Over the past decade, Iqaluit has developed a reputation with the world’s leading plane and helicopter companies as the best place to try out new equipment.

Iqaluit’s cold weather attracts international manufacturers like Airbus and Boeing, and military groups like the North Atlantic Treaty Organization. The Canadian giant, Bombardier, also brings new models to Nunavut’s capital for testing.

Their visits are part of an international certification process that requires planes and helicopters to function properly between -40 C and +40 C. To get international approval for sale, the companies test their newly designed equipment at various altitudes. Iqaluit provides a chance to see if everything works at sea level.

After testing in Iqaluit, companies usually go to a tropical country, like Ecuador, to test higher altitudes and temperatures.

Di Segni said European companies prefer Iqaluit, instead of northern airports in the Scandinavian countries. There, temperatures often reach the low end of the thermometer, but Iqaluit is known to be consistently cold.

“That way we don’t have to worry about losing a winter [of testing],” Di Segni said.

While in Iqaluit, Eurocopter technicians will check several features of their new aircraft. They include the engine, digital screens, propeller blades and autopilot computers.

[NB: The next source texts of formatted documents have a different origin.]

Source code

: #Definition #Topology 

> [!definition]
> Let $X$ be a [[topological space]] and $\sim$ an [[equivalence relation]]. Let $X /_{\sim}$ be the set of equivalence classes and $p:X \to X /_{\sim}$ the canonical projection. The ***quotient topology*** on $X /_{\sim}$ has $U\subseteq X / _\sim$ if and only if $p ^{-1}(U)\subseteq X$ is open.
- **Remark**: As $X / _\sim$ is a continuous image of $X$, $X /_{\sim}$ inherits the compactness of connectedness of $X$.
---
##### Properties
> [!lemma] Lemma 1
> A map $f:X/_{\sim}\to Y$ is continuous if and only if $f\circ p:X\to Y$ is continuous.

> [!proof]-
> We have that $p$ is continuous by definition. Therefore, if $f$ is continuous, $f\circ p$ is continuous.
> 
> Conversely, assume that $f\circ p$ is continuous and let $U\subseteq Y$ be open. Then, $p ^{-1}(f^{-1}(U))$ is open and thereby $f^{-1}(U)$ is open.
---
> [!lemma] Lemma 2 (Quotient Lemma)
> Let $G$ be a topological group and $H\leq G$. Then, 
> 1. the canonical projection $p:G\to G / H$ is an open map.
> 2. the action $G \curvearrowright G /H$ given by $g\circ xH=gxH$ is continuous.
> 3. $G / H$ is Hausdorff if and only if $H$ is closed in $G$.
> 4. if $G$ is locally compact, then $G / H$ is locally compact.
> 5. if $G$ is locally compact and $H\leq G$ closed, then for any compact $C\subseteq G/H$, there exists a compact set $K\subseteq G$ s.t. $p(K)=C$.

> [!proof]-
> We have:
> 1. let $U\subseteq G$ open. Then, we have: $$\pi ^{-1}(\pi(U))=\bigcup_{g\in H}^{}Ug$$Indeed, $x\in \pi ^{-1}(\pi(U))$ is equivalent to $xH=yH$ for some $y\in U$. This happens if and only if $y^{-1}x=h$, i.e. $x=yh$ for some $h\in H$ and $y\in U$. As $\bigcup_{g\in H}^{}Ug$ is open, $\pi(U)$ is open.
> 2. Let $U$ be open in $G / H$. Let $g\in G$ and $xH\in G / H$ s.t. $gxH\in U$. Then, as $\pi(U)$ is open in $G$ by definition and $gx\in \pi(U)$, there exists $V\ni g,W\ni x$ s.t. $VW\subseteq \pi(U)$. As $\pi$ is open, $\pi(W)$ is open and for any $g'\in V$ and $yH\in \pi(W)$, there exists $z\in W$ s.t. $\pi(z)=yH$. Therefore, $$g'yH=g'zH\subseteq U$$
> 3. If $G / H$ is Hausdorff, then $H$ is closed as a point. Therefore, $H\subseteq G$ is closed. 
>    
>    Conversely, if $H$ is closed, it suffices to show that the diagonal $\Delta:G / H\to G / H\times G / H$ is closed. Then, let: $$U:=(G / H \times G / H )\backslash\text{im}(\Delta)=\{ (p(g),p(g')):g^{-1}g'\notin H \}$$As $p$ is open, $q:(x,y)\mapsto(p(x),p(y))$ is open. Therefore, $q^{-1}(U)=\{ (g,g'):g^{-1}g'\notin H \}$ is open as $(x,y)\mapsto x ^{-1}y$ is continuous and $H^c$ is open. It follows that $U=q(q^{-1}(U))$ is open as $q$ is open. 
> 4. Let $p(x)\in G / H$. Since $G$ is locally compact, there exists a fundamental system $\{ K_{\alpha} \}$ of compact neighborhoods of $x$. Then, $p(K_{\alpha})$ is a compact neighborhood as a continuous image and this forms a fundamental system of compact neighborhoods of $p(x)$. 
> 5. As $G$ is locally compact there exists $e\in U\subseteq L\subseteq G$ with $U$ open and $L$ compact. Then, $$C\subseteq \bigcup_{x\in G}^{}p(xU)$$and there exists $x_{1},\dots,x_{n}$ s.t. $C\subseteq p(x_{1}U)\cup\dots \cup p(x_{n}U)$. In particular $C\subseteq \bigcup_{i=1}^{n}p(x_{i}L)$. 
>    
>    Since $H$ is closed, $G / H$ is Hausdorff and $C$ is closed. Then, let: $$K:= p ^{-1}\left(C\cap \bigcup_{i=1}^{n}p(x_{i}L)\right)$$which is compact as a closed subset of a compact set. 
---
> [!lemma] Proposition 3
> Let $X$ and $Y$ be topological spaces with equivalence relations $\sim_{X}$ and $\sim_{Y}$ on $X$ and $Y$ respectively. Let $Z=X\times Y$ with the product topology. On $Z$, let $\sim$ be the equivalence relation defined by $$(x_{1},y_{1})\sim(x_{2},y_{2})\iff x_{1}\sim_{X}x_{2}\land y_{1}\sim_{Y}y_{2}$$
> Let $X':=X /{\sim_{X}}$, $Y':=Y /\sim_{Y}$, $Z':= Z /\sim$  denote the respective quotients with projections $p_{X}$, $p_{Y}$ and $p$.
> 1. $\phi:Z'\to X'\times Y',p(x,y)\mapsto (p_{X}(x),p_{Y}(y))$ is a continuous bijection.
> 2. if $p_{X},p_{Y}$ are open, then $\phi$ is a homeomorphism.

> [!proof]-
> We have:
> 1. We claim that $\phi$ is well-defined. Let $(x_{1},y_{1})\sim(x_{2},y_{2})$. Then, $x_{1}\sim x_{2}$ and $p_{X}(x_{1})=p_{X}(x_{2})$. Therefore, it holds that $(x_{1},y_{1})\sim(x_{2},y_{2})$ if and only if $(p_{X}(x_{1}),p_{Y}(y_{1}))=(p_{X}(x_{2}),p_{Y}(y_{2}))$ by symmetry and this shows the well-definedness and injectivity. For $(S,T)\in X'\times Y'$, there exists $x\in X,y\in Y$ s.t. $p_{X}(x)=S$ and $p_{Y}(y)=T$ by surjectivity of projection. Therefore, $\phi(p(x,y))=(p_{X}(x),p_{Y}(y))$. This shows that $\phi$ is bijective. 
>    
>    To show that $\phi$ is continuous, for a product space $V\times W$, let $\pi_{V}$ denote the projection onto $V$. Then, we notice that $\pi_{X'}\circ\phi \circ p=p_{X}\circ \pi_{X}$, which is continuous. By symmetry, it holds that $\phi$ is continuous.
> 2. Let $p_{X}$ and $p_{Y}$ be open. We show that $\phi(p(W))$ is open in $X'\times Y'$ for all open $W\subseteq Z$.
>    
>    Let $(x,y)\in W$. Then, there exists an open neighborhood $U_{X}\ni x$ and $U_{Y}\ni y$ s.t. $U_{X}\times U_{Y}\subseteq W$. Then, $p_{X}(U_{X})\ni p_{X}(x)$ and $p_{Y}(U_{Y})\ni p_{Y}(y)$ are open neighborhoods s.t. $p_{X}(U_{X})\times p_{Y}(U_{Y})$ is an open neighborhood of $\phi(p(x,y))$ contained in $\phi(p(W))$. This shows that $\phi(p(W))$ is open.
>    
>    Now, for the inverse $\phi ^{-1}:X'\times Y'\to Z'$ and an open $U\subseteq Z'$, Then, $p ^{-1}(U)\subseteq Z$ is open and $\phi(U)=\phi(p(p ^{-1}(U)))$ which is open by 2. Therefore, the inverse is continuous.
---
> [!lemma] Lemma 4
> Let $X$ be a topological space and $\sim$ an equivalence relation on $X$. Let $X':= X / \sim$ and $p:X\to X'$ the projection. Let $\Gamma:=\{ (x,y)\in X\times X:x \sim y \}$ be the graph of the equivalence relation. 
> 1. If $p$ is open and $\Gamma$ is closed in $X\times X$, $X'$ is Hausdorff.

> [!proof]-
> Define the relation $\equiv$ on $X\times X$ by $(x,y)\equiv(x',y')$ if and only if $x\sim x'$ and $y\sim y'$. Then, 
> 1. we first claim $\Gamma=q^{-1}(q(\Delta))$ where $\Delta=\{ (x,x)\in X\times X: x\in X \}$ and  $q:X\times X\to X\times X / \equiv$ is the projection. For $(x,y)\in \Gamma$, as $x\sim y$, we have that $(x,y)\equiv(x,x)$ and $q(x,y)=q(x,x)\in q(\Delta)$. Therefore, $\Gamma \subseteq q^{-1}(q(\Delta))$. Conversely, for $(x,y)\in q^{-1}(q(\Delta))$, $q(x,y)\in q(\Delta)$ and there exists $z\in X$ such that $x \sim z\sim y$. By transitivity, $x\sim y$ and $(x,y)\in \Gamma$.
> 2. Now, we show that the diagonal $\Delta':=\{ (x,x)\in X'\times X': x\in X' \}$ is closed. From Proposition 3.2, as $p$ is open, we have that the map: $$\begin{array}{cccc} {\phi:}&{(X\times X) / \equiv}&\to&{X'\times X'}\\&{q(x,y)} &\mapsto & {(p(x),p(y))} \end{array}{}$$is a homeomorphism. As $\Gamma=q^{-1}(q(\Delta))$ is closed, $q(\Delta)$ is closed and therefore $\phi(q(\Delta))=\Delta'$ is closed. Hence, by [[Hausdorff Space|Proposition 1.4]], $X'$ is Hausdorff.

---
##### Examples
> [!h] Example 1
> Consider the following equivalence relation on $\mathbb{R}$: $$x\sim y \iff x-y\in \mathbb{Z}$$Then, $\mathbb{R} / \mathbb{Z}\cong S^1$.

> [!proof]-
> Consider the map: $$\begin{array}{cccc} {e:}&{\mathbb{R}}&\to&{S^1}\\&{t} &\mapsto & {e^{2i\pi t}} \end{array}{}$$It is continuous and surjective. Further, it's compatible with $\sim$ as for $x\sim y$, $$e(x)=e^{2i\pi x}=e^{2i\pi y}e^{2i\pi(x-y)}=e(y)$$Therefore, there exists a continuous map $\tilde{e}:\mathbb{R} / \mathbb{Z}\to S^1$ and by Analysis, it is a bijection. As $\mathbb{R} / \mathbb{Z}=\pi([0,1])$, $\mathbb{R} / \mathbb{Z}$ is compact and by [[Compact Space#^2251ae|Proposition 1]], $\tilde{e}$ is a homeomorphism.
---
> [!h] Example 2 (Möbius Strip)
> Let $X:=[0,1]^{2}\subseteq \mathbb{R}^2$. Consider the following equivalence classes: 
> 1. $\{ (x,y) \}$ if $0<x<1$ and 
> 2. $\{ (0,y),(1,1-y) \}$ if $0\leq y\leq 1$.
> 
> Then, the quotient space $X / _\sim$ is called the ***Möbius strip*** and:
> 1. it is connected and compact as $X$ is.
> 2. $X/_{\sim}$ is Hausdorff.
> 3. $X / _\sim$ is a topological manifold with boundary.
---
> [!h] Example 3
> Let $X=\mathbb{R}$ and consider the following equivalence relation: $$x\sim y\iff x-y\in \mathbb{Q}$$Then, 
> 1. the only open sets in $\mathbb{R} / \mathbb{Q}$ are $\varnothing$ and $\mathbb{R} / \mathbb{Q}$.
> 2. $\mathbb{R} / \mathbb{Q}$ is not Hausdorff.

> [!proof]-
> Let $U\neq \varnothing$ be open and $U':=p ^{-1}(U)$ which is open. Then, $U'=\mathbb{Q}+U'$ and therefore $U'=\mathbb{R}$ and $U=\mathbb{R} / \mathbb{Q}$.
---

Company officials wouldn’t comment on how much they spend on the research and development of specific new aircrafts, but they estimated each helicopter is worth “tens of millions of dollars.”

These major investments eventually spill over to the local economy where the testing is done, according to John Graham, Iqaluit’s airport manager.

Graham points out that every testing team uses hotel, restaurant and other services while visiting the community. He declined to comment on how much the companies pay for airport services.

“There’s got to have been tremendous economic spin-offs,” Graham said. “It certainly puts the airport’s name on the international map.”

Besides cold weather testing, Iqaluit’s airport has taken on several international roles. In 1942, the U.S. built an airport base to serve as a stopover spot for fighter planes on their way to war in Europe. It was also considered an advance warning site.

During the Cold War, U.S. forces used Iqaluit for refueling and replenishing supplies, besides setting up a distant early warning line radar site.